Data for analysis:
####################

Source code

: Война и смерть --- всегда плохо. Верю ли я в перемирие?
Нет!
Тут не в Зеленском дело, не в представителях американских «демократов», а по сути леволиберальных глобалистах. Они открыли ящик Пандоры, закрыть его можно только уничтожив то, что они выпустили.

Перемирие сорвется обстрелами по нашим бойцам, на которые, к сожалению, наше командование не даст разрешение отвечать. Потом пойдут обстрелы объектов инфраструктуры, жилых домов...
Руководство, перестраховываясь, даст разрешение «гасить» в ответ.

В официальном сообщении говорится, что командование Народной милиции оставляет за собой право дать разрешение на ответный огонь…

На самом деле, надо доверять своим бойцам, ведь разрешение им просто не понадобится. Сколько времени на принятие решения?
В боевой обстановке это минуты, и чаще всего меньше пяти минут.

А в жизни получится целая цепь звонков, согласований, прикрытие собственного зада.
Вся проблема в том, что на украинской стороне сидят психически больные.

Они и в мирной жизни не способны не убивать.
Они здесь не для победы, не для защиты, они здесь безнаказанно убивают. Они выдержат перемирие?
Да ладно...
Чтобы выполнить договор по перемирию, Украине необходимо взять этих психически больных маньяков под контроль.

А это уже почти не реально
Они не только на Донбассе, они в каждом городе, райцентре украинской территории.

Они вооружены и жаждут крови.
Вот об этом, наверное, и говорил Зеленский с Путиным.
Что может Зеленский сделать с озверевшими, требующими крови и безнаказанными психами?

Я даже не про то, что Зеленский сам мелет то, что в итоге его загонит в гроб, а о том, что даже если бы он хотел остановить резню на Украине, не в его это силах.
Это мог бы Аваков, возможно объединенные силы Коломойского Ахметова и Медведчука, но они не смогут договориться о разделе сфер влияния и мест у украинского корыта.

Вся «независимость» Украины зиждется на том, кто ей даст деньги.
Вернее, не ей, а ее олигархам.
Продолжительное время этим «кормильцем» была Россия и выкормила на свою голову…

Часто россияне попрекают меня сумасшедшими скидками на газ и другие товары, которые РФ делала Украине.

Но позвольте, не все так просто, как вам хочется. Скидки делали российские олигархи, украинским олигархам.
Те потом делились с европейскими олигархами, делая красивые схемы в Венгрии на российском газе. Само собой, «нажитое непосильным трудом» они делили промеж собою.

####################

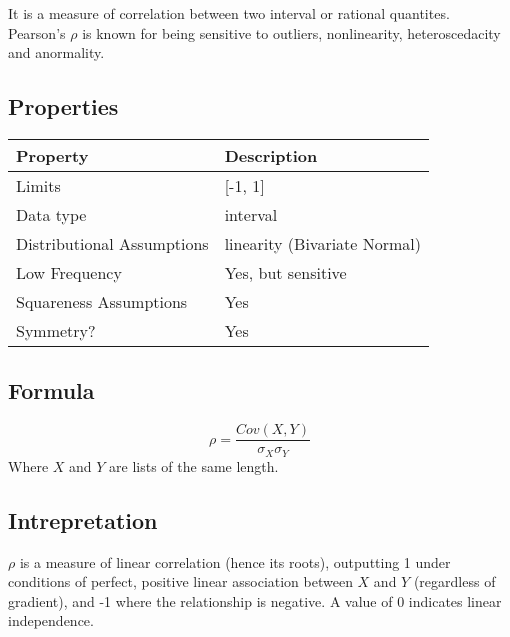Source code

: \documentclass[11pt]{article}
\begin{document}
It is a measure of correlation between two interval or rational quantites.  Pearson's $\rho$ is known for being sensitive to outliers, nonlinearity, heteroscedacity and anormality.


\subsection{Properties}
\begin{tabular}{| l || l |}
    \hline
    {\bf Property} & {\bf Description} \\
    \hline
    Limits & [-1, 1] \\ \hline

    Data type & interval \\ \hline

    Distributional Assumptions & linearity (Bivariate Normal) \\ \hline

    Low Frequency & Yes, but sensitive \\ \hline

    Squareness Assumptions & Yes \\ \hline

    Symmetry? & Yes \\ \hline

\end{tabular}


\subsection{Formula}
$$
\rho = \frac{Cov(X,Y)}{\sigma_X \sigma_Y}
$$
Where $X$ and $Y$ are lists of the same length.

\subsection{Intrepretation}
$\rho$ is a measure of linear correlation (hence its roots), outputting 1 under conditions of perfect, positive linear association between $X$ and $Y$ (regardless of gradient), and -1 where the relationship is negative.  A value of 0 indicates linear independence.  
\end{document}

####################

Task details:
Going through the listing above, count the lines in which the word "даст" appears, and give only the number.

Task response:
3